Look through the data below and, wherever a line carries the word "https", please copy that line.

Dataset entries
BEGIN

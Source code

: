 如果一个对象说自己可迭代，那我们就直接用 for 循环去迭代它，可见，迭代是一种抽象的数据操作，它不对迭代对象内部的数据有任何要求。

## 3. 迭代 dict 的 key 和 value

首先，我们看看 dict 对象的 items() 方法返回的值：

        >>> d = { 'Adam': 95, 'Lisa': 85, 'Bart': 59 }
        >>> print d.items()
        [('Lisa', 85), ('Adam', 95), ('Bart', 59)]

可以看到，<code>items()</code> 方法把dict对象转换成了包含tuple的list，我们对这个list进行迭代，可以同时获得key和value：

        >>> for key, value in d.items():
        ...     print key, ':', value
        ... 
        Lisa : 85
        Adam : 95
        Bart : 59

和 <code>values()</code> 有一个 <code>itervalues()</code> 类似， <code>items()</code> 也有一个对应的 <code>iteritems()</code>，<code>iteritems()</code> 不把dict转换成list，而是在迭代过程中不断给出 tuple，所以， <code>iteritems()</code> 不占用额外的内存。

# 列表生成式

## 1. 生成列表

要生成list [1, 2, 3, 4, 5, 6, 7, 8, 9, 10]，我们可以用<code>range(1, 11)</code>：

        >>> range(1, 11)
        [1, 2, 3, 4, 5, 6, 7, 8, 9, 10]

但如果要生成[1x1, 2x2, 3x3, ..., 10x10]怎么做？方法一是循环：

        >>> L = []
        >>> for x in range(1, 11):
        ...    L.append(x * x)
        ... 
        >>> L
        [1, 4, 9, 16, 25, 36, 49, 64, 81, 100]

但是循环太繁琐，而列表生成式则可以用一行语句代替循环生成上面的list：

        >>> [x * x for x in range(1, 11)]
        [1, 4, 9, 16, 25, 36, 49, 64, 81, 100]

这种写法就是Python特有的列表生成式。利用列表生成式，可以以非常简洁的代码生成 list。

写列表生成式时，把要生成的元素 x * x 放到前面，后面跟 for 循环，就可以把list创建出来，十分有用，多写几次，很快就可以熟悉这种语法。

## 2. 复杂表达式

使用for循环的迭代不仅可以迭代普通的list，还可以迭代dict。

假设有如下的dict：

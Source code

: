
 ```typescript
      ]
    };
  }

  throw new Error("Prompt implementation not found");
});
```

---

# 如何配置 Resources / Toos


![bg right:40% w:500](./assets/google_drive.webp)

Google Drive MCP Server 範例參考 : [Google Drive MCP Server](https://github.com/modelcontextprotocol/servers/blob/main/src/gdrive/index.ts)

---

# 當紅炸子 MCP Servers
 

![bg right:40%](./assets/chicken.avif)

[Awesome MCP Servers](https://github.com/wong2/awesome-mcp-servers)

END

Result for this task »
Google Drive MCP Server 範例參考 : [Google Drive MCP Server](https://github.com/modelcontextprotocol/servers/blob/main/src/gdrive/index.ts)
[Awesome MCP Servers](https://github.com/wong2/awesome-mcp-servers)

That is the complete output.